Rimac Automovili, just outside the capital Zagreb, has more than 600 employees, half of them are engineers, designing and building hyper sports cars as fast as a bullet train
It's not just in Silicon Valley where High-tech Startups are to be found. They're in Croatia, too. Afterall it's here Nikola Tesla started his inventions back in the late 19th century. And businesses today are creating new kinds of robotics, energy management - and the Rimac.
Mate Rimac started his eponymous company in a garage. Now Rimac Automobili, just outside the capital Zagreb, has more than 600 employees - half of them are engineers, designing and building hyper sports cars as fast as a bullet train.
The company has created a high-performing electric car with a top speed of 365kph and a 2 to 2.5 million euro price tag.
Rimac said the company didn't want to just create electric versions of existing cars, but were keen to push it to the next level and try to achieve the impossible.
"So for example, with four motors, one for each wheel, we can turn each wheel separately, 100 times per second," he explains. "It’s a totally new driving experience and a totally different level of performance."
And this is only part of Rimac’s business plan.

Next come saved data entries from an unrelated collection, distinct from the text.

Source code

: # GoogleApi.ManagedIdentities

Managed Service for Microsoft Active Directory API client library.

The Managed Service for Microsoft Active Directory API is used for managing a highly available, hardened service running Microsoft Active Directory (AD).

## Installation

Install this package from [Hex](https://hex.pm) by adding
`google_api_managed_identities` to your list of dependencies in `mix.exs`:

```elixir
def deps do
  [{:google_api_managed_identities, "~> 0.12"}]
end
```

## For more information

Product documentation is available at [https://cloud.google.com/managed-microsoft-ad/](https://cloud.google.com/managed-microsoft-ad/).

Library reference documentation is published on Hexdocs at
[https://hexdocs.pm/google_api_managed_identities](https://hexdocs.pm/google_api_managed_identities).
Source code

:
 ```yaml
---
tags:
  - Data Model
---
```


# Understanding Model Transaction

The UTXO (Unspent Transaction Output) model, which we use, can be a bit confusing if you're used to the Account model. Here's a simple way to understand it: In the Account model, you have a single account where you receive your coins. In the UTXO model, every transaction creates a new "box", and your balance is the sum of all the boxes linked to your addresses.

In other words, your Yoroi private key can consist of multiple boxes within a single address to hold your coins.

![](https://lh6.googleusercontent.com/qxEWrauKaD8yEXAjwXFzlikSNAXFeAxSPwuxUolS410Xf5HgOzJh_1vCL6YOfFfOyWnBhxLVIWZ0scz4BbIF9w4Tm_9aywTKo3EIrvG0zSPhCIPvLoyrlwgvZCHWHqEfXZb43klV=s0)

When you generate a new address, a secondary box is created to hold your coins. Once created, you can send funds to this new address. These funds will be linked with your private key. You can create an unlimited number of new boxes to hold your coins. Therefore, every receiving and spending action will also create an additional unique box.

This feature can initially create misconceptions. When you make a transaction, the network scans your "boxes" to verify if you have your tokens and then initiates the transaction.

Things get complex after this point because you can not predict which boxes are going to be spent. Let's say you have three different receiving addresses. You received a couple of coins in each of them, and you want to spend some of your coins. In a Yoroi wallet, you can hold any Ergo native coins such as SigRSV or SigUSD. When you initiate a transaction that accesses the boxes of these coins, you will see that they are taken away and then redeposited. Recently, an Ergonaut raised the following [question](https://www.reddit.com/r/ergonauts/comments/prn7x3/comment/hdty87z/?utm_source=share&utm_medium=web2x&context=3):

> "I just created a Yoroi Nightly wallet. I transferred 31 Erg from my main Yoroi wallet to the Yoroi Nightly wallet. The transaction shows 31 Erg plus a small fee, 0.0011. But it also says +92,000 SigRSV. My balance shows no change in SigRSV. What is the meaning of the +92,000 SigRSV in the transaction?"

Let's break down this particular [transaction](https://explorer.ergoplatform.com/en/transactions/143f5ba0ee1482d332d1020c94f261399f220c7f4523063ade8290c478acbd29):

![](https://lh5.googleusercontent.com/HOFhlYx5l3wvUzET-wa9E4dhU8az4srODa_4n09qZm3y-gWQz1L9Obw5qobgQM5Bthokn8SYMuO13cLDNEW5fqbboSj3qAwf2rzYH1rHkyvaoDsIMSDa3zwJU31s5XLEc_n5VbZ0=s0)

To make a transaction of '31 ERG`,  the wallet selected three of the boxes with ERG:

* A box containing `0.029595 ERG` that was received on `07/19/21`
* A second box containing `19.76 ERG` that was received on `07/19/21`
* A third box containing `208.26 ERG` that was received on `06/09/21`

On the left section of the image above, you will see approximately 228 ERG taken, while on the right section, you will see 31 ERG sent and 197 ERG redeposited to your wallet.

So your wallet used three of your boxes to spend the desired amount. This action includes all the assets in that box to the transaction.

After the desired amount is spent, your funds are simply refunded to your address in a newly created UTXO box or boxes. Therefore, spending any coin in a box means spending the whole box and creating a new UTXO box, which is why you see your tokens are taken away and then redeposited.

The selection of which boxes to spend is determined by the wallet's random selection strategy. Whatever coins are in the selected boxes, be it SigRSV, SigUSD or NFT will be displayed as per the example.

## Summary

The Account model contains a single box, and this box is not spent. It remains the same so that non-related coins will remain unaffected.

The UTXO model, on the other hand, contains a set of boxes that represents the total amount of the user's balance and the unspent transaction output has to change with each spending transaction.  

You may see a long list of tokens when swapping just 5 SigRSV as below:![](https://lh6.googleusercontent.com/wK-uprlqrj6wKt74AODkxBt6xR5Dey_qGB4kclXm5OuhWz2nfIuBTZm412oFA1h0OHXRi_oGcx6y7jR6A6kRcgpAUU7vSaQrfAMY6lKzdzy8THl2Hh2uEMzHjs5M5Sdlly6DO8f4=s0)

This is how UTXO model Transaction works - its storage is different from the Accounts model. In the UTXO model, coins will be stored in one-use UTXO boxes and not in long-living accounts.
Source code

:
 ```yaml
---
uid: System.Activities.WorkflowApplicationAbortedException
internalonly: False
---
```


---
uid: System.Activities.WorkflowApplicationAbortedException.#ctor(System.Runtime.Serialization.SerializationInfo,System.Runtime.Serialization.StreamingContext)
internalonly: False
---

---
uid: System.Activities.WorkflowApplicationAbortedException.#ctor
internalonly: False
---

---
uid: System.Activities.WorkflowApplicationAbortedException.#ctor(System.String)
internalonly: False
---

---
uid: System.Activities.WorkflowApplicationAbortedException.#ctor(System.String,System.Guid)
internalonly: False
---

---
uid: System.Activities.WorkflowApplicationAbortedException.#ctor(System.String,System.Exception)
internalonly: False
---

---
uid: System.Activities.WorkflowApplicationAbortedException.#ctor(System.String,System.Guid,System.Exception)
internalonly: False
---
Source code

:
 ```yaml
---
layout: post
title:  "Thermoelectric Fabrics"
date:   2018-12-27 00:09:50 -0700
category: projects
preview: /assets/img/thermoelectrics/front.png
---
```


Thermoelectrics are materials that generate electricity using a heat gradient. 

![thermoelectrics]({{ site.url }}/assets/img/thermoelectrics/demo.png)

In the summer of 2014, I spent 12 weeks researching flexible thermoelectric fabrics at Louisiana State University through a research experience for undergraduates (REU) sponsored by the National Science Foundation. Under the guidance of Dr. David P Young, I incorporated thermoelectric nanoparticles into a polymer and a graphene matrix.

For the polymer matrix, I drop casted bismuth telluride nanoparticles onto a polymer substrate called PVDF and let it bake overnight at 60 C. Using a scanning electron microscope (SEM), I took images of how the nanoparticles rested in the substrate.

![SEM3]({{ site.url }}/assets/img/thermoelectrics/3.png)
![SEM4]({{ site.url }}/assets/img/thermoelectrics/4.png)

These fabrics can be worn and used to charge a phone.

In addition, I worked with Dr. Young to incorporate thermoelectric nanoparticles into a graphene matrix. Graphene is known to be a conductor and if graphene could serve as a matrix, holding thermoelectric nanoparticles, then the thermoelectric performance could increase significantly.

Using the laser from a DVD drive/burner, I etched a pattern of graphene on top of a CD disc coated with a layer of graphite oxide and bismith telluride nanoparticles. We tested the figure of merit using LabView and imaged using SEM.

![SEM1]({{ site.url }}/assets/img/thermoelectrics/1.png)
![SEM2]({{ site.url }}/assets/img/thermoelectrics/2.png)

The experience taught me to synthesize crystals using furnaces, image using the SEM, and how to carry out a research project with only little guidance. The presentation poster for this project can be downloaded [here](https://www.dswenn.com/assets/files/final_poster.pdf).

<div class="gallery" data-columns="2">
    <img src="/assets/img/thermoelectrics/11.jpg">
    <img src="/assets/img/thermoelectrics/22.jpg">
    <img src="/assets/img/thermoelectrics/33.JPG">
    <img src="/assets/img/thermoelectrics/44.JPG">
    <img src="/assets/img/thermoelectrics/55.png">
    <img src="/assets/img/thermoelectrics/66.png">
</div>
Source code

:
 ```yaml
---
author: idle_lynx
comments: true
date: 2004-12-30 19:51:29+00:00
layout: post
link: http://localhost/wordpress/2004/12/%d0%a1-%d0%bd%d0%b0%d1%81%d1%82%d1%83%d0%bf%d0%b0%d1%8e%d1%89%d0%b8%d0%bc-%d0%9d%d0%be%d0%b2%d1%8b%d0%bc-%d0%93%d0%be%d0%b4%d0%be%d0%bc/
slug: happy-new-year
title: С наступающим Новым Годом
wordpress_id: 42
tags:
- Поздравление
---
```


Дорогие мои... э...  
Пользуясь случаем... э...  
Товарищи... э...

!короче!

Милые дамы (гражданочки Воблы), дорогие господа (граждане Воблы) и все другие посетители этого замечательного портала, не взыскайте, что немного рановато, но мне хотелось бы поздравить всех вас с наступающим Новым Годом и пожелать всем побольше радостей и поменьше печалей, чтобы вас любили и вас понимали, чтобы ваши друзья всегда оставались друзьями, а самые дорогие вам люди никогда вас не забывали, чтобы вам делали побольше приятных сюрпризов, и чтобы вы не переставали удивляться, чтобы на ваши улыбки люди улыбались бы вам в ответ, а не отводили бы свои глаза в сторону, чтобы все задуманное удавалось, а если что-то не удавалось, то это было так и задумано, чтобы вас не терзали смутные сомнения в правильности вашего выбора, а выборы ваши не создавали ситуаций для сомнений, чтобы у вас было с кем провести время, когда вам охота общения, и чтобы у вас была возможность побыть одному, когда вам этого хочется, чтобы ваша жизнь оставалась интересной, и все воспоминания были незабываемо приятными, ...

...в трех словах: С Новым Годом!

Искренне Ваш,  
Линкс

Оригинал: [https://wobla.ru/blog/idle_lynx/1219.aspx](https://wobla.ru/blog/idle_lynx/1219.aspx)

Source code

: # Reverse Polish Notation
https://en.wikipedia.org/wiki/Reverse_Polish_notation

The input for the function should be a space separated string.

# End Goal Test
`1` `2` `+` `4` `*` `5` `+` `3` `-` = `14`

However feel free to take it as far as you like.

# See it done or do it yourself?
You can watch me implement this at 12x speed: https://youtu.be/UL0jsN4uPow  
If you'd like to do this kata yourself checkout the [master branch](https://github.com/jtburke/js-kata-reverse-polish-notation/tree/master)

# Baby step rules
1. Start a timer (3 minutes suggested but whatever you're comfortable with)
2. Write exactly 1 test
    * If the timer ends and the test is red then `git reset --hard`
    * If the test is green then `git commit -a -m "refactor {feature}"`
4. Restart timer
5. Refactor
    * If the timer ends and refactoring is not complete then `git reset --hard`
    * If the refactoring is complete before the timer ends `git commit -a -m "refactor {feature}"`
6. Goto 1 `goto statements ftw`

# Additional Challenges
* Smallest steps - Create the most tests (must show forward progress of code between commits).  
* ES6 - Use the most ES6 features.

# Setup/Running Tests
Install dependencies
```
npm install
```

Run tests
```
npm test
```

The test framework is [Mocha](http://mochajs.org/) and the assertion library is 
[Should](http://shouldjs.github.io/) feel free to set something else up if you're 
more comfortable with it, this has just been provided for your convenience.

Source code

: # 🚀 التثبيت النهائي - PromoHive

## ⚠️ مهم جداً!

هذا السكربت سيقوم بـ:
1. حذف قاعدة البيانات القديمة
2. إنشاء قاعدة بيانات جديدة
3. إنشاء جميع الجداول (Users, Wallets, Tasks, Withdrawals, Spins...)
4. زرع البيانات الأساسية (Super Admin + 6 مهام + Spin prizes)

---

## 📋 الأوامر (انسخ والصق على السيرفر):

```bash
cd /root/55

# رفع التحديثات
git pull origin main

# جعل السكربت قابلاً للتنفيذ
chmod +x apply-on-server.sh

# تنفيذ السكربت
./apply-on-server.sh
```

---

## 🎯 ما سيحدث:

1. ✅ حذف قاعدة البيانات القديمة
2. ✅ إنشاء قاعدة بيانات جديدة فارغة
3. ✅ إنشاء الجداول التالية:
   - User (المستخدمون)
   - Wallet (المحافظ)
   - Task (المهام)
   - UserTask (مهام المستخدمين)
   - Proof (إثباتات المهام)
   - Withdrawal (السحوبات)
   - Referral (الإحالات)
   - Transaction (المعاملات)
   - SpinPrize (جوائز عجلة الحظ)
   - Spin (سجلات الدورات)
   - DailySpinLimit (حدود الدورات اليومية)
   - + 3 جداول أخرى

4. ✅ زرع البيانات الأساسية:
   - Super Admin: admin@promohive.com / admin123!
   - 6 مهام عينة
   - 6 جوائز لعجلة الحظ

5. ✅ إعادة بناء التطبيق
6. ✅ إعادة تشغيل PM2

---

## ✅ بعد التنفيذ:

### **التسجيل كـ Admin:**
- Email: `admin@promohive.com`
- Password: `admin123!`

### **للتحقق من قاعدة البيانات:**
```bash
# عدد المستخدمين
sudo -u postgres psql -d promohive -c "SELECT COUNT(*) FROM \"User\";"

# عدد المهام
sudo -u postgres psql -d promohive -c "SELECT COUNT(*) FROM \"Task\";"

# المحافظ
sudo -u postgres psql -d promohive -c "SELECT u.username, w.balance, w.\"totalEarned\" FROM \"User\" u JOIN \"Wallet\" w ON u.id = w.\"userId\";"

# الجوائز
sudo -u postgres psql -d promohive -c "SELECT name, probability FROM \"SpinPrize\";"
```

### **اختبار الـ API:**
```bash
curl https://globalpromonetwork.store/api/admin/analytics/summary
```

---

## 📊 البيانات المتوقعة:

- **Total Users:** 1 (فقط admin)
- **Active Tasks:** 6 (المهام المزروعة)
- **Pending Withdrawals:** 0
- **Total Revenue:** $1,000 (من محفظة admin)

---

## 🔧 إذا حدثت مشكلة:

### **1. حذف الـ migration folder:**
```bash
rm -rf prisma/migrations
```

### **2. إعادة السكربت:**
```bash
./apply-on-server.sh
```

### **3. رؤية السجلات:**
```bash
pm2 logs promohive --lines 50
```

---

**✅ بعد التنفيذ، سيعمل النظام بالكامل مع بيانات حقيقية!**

Porsche is a shareholder alongside Hyundai and Kia and Rimac Automobili is basically helping these companies develop their future vehicles. It showcases the technologies in its own cars which then trickle down to other manufacturers’ vehicles.
"We want to be leader in electric supercars, leader in electric high performance components for other car manufacturers," says Rimac. "Beyond that, we want to help the next transition in the industry, moving from ownership and driving of the cars to mobility as a service and autonomous driving."
Mate gets some of the company's brainpower from the Faculty of Electrical Engineering and Computing (or FER) at the University of Zagreb, and its Innovation Centre Nikola Tesla, or ICENT.
The centre is working on nearly 200 projects. Nikola Mišković, Vice Dean of FER, says working with a company complements the research done at ICENT.
"We need to be able to transfer it to someone who can raise it to a higher technology readiness level, and then finally to the market," he says. "This is exactly what our Innovation Center Nikola Tesla is used for - to transfer research results to the industry."
PhD students from the centre move into industry, to companies such as Rimac, or Gideon Brothers, which is involved in autonomous driving and robotics for various purposes.
These modern-day inventions show the start-up spirit lives on in the land of Nicola Tesla.